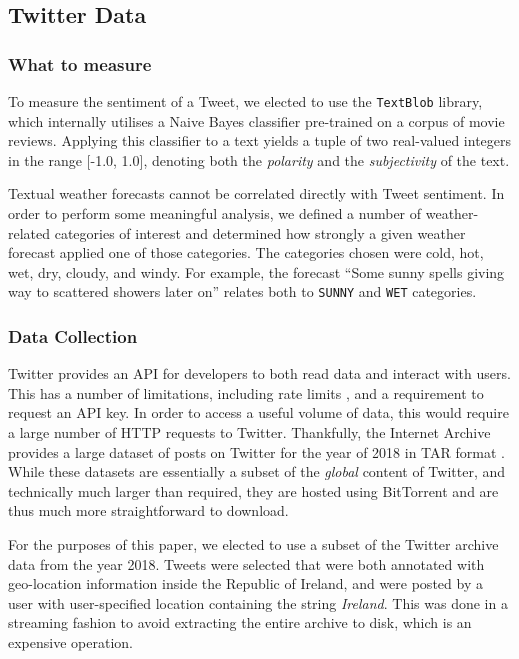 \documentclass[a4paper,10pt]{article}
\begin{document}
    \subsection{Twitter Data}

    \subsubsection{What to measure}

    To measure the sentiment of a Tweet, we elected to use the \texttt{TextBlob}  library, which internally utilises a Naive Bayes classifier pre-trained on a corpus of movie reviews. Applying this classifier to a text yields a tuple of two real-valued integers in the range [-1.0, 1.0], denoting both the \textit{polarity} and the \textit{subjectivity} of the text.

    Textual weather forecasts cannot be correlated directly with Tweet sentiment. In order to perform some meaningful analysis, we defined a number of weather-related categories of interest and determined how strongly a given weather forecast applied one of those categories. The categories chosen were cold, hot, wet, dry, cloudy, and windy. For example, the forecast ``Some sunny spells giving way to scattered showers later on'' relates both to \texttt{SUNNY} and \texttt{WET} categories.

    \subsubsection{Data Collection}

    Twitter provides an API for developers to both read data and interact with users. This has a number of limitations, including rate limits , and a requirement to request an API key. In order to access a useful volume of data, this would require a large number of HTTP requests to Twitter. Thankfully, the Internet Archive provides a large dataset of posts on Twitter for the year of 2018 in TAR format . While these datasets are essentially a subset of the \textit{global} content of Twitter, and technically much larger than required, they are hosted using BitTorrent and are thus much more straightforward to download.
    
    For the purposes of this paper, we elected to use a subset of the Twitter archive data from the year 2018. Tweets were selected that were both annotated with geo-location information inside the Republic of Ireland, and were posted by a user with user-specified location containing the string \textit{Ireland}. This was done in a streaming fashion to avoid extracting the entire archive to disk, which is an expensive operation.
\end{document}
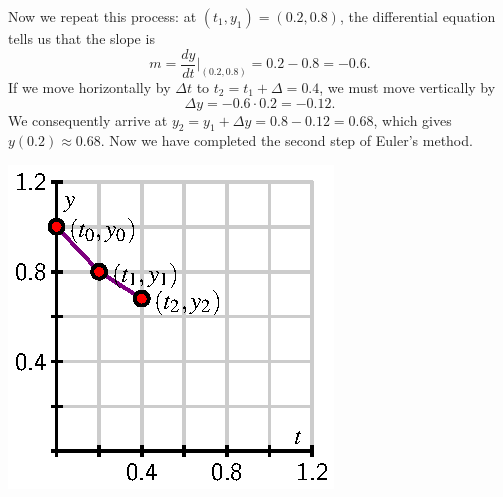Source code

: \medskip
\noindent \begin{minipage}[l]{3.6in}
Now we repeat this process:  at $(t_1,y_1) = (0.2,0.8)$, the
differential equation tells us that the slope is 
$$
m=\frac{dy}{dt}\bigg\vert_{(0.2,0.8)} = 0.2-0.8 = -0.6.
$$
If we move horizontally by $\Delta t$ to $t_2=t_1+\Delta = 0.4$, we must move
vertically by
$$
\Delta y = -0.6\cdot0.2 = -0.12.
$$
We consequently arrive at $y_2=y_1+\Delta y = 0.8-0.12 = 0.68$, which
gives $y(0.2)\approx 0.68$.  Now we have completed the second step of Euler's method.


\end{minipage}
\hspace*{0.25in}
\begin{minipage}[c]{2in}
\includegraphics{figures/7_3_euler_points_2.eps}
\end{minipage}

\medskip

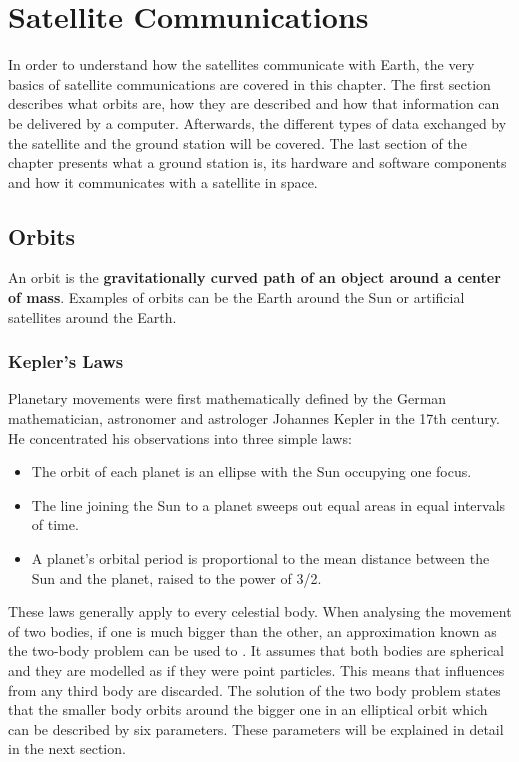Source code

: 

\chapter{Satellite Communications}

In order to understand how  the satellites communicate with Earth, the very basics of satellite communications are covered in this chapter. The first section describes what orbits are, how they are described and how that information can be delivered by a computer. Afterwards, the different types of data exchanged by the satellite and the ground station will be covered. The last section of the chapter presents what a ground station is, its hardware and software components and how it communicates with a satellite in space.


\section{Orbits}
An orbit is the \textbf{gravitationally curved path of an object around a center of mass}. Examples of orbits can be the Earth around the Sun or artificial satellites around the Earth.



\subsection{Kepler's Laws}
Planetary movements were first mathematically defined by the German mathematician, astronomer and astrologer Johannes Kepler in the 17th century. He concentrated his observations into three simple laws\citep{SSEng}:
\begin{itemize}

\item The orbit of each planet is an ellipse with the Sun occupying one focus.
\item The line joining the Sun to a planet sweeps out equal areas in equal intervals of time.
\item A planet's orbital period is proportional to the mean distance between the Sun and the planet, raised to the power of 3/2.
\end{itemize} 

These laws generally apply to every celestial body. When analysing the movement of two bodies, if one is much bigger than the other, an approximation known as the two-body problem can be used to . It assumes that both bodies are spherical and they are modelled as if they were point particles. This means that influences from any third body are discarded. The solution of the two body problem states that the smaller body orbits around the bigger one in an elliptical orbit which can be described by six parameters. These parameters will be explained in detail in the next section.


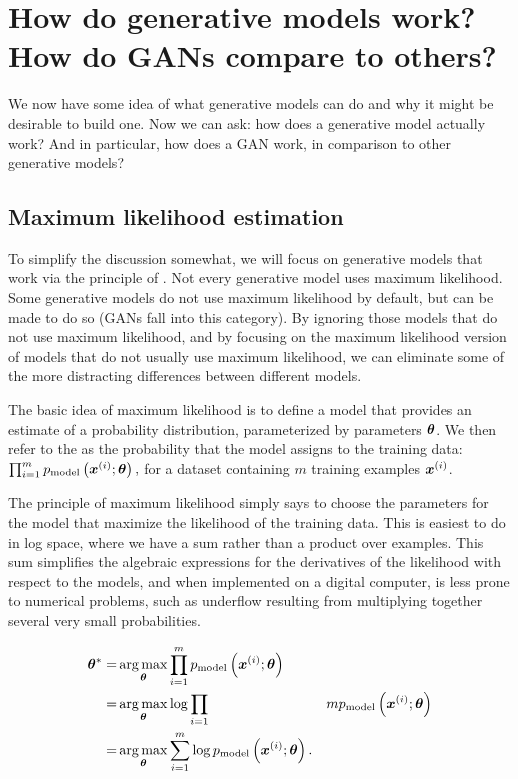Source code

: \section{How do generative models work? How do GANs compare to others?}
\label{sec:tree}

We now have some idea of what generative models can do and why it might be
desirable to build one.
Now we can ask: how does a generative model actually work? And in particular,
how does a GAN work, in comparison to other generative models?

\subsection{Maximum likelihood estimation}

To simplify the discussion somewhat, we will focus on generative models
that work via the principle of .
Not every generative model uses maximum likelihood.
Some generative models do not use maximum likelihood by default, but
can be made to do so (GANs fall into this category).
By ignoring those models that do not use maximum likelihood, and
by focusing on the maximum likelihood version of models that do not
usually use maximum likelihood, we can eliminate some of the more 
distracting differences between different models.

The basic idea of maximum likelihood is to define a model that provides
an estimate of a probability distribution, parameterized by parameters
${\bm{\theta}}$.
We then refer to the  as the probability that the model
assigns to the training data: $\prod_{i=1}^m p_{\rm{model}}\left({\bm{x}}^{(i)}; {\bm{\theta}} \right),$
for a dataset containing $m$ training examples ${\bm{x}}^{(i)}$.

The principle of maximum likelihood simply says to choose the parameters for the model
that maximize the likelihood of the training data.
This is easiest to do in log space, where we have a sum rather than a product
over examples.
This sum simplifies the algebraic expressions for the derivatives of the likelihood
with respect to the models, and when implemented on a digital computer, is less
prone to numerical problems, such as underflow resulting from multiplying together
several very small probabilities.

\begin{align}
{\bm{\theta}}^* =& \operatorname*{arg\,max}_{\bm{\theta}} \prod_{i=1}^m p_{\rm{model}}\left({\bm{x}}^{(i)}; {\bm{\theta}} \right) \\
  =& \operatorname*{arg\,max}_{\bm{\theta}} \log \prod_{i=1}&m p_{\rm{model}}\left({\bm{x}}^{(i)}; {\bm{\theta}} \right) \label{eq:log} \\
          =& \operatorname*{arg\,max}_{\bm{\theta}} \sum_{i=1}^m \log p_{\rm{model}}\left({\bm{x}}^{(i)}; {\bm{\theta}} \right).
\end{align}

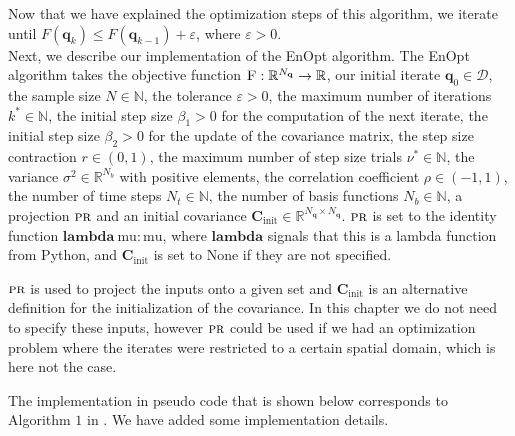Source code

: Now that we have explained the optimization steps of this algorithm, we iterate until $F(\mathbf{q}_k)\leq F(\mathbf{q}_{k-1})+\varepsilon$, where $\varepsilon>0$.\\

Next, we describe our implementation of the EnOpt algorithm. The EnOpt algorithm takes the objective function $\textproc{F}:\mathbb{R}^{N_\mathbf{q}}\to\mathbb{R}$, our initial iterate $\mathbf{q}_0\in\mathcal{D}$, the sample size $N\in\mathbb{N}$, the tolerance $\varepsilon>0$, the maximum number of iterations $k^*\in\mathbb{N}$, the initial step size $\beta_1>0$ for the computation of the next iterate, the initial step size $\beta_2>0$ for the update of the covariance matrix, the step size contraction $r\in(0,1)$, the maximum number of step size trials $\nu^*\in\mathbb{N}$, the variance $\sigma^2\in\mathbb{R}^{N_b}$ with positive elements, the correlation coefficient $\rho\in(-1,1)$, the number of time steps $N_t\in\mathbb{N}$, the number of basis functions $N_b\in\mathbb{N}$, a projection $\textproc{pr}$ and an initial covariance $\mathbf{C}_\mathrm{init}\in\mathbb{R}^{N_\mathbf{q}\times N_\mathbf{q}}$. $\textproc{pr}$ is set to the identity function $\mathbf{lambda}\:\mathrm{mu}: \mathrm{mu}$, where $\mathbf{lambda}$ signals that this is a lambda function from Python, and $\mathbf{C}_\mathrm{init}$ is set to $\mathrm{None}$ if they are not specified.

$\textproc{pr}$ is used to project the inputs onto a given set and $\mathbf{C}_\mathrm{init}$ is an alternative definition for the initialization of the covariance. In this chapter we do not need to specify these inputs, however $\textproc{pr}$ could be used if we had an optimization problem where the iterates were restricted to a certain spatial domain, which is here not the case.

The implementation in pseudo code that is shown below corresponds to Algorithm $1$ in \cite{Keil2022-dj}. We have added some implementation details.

==

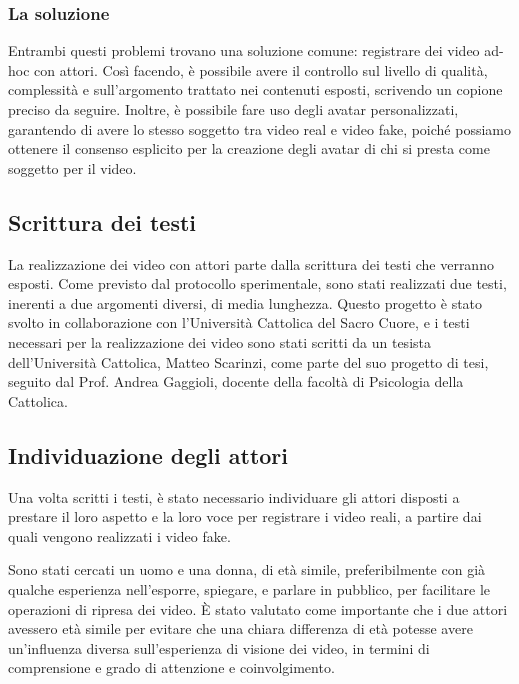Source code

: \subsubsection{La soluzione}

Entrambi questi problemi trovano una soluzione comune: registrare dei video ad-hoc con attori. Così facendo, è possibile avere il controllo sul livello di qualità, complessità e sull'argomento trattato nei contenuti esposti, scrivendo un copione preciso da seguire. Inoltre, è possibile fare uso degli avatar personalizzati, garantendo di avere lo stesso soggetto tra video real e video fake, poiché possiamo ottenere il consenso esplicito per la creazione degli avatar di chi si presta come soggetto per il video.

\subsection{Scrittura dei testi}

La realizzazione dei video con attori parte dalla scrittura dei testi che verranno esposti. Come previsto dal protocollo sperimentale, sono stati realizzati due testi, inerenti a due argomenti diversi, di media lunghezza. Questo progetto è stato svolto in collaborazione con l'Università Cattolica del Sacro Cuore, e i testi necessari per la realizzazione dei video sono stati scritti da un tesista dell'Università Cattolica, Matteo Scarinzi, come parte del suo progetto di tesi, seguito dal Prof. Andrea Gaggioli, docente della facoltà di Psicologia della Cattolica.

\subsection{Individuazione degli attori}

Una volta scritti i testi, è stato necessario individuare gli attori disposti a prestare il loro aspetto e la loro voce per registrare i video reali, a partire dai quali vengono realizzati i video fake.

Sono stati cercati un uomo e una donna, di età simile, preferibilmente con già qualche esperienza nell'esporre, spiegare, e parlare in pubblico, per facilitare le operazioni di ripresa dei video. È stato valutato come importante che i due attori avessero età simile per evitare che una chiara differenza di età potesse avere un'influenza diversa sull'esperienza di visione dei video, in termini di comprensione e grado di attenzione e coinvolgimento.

---

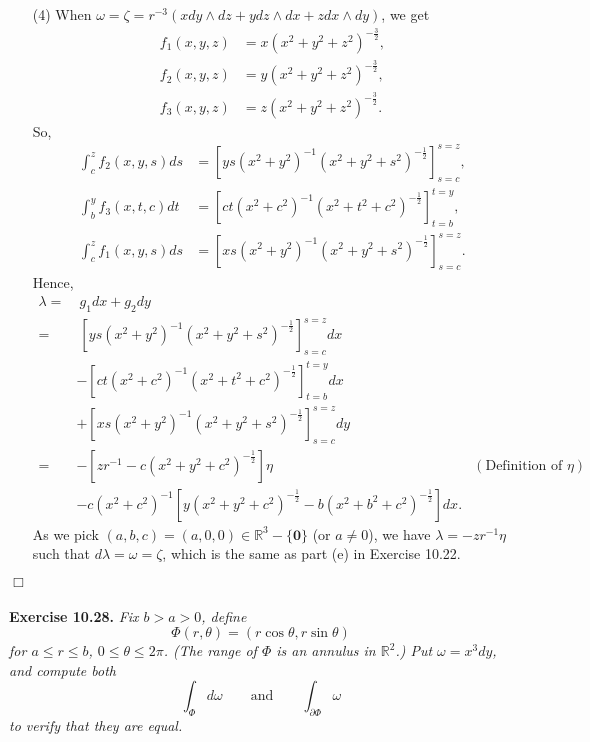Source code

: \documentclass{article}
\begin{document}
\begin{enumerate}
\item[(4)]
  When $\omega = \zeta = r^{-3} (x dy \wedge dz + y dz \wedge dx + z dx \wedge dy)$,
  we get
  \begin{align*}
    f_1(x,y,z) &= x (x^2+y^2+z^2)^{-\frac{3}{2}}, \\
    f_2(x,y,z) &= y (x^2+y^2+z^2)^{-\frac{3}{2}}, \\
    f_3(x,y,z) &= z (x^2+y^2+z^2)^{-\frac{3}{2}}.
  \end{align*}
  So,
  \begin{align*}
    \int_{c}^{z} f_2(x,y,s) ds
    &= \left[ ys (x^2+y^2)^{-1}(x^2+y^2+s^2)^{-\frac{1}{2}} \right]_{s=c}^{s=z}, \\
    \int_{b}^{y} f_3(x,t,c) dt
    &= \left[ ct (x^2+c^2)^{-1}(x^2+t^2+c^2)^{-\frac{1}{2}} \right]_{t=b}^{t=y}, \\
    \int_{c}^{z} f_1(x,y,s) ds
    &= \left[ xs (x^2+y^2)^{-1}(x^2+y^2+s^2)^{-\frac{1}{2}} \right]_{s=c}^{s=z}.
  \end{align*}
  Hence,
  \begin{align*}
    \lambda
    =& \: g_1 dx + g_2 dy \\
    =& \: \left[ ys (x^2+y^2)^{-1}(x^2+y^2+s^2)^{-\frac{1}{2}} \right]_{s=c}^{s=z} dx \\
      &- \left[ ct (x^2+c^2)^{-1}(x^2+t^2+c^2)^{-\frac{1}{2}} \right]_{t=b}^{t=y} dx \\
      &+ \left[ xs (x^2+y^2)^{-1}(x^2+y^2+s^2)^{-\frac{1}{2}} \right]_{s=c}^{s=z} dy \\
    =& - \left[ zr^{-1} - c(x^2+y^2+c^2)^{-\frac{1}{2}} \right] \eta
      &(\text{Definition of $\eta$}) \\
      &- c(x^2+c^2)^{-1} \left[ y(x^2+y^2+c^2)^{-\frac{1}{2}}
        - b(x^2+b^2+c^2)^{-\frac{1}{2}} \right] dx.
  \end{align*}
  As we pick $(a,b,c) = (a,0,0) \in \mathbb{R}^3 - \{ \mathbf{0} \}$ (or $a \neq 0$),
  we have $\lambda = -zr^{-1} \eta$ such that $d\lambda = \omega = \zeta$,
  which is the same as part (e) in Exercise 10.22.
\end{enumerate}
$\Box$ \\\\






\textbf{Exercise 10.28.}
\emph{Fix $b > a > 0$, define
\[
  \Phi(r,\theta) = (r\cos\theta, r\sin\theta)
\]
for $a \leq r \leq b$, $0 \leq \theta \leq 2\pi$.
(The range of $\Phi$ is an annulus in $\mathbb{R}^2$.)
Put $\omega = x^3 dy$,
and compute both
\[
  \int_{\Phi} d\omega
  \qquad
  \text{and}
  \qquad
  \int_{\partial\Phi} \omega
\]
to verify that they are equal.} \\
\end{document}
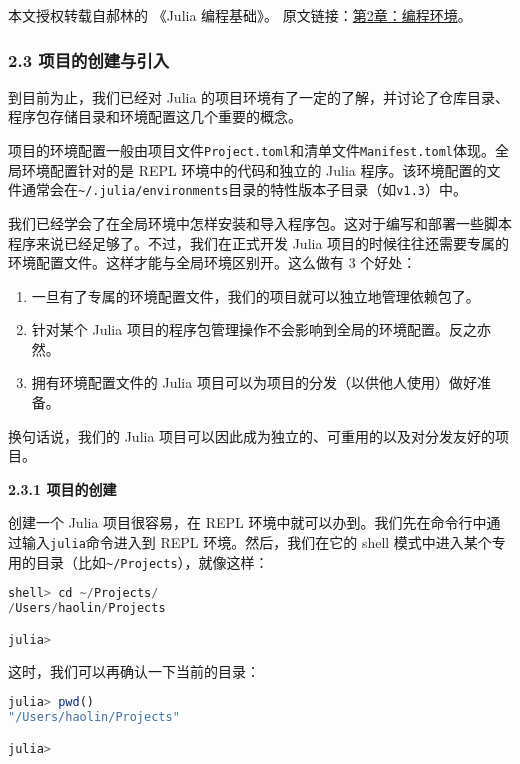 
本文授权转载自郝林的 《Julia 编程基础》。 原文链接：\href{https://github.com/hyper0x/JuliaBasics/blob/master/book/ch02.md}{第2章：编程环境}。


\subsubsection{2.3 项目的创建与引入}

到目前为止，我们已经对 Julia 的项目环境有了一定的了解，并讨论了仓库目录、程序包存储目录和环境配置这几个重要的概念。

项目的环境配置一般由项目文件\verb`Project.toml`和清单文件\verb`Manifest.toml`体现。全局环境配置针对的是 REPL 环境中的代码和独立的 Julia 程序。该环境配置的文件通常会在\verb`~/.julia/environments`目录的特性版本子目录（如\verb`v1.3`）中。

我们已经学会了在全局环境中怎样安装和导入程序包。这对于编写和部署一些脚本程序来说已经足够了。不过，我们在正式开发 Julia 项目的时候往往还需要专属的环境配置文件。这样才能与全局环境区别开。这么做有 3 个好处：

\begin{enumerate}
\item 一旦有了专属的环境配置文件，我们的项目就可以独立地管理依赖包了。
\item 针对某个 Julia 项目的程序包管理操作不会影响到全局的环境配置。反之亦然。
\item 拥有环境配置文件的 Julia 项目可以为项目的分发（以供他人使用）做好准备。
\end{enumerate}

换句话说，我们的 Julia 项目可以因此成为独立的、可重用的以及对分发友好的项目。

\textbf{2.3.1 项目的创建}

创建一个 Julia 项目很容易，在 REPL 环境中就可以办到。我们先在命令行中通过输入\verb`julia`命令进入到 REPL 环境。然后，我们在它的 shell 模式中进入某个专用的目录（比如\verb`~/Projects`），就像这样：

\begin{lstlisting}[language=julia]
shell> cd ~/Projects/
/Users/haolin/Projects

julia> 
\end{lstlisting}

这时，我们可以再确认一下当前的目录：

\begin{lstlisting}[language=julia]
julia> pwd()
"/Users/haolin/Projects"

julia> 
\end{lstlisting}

▸ Directions for this task:
In the records above, the line with "that work via the principle of ." marks the start and the line with "by focusing on" marks the end; copy that stretch exactly, both lines included, and nothing else.

▸ Written answer:
that work via the principle of .
Not every generative model uses maximum likelihood.
Some generative models do not use maximum likelihood by default, but
can be made to do so (GANs fall into this category).
By ignoring those models that do not use maximum likelihood, and
by focusing on the maximum likelihood version of models that do not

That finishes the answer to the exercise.